The April study, conducted by scientists from the National Weather Service in Pueblo and the University of Colorado-Colorado Springs, outlines Denver’s southern and western suburbs as part of the lightning capital of Colorado. The San Juan Mountains in southwestern Colorado typically see the most lightning in the western half of the state, while Colorado’s plains are also fairly active, particularly during the spring months.
Here’s a detailed look at the areas of highest lightning in Colorado, with red indicating the areas of highest average annual lightning, and blue indicating the least. The data is based on lightning strikes between 1996 and 2016.

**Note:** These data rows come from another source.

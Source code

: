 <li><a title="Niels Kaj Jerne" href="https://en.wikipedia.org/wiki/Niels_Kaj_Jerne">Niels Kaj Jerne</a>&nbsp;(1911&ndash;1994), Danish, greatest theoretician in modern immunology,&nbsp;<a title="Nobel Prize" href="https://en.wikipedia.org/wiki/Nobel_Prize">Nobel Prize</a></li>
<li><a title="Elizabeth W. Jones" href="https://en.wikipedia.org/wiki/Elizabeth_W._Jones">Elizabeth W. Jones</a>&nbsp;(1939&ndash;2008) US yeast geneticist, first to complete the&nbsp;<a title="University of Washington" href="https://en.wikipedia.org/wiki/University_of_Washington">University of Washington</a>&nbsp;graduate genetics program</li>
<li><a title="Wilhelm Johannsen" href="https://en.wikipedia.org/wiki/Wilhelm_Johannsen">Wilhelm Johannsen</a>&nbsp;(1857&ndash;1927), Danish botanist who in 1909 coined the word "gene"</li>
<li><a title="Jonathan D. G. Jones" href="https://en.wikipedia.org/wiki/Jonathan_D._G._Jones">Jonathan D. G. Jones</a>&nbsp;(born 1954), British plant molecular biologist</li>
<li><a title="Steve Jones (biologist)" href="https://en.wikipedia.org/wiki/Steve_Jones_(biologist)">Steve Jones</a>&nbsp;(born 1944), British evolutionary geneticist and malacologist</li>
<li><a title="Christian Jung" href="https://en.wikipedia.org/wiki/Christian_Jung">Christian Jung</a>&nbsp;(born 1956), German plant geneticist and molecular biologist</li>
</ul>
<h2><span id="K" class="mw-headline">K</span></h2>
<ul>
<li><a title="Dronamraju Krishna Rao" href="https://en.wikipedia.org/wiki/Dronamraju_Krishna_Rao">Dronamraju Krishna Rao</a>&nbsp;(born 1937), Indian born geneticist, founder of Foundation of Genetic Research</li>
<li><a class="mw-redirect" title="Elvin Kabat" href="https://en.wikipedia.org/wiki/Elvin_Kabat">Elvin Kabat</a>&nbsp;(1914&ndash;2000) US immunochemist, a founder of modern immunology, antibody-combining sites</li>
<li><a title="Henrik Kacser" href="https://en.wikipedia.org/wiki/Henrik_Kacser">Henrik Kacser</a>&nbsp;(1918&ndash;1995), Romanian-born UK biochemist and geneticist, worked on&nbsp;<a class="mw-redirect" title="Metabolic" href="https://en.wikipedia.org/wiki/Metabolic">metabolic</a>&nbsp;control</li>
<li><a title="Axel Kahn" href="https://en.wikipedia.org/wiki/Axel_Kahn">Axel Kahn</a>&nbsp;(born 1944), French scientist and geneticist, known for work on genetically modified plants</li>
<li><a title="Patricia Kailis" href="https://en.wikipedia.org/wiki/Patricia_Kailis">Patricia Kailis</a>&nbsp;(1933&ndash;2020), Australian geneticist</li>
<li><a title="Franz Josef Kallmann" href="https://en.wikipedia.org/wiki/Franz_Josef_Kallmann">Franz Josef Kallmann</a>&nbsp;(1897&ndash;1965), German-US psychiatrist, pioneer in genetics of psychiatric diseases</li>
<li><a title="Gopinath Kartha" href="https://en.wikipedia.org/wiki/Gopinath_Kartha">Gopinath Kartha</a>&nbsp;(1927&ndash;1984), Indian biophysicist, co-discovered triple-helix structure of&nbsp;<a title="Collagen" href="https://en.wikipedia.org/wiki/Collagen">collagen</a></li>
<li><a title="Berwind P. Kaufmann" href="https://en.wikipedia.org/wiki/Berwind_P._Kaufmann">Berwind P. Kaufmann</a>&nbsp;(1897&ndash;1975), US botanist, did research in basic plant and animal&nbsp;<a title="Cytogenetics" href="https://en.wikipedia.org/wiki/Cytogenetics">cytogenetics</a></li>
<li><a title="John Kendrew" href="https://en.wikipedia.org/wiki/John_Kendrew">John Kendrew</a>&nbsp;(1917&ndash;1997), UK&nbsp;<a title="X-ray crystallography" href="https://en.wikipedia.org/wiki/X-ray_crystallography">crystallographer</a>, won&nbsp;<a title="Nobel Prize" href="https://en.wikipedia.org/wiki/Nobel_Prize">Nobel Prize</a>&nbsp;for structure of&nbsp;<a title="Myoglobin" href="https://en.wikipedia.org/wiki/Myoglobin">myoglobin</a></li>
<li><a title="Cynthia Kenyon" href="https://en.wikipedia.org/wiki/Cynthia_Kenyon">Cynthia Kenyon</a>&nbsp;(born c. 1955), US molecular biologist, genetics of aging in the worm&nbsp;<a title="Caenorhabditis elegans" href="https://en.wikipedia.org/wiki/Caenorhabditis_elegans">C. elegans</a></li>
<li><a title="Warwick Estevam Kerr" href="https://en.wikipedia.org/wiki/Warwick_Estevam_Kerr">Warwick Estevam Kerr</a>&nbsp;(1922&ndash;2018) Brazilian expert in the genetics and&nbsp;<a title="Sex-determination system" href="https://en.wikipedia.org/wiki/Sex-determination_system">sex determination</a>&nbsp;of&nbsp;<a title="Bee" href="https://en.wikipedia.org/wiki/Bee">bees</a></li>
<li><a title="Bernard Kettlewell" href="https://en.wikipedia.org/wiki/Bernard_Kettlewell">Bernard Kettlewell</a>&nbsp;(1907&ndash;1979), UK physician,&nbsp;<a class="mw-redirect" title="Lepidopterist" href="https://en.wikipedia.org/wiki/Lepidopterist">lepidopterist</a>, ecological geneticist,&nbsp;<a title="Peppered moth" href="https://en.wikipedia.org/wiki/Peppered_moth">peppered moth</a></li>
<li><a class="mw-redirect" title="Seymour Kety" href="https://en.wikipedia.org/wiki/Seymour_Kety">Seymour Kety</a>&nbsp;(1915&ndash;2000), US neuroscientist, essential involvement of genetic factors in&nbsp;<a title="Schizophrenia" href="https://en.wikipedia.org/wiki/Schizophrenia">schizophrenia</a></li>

You may have heard about the unfortunate incident last weekend, where lightning killed a hiker near Boulder. Colorado receives a lot of lightning strikes, and this fascinating map from a study led by @NWSPueblo shows where they happen. (1/2) #cowx pic.twitter.com/pf5LLCq7jg— ColoClimateCenter (@ColoradoClimate) July 16, 2019
The most susceptible parts of the Denver metro area to lightning are the foothills west of the city, and the Palmer Divide to the south of it. In detail, the most lightning-hit areas include: Douglas, western Jefferson and parts of Arapahoe Counties in the Denver metro area. Additionally, Clear Creek, Gilpin, Teller, western and central El Paso, western Elbert and eastern Park Counties are all in the corridor of most lightning-prone areas in the Centennial State.